» What is needed: From the listing below, return each line that includes "blob".

» Data for processing:
· · · ·
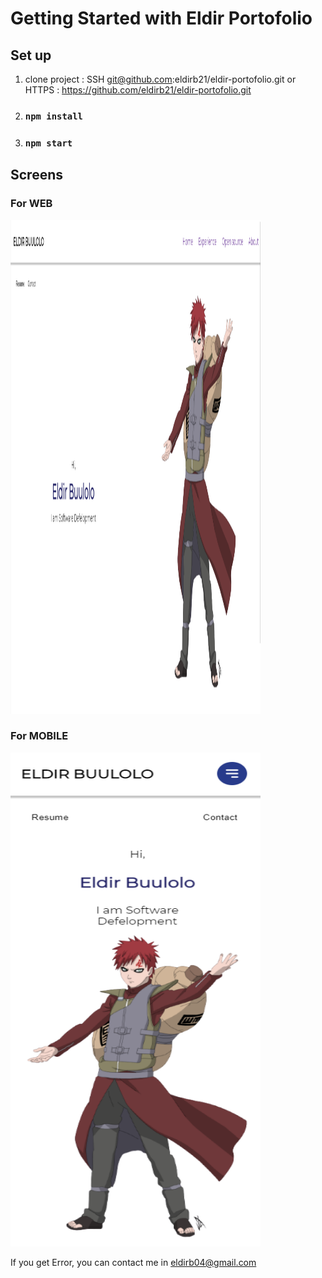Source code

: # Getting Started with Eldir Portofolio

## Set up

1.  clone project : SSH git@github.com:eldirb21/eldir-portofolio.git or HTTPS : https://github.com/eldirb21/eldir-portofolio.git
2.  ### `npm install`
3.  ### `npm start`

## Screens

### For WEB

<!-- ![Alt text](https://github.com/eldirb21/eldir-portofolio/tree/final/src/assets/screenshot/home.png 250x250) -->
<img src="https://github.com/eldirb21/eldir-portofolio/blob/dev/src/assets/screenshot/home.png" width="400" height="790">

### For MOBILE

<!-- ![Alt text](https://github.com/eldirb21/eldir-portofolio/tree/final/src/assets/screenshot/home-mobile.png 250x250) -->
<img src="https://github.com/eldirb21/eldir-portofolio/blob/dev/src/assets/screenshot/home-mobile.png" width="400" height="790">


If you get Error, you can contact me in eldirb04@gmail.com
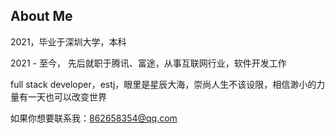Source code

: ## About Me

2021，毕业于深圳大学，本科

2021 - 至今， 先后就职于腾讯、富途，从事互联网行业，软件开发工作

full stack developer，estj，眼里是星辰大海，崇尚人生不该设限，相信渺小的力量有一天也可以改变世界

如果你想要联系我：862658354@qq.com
· · · ·
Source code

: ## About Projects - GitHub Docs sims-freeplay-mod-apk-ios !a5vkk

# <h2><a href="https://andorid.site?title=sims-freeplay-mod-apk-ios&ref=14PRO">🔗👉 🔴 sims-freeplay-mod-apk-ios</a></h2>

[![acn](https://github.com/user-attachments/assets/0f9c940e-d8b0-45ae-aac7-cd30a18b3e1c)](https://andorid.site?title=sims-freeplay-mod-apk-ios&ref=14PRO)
· · · ·
» Response to the task:
<img src="https://github.com/eldirb21/eldir-portofolio/blob/dev/src/assets/screenshot/home.png" width="400" height="790">
<img src="https://github.com/eldirb21/eldir-portofolio/blob/dev/src/assets/screenshot/home-mobile.png" width="400" height="790">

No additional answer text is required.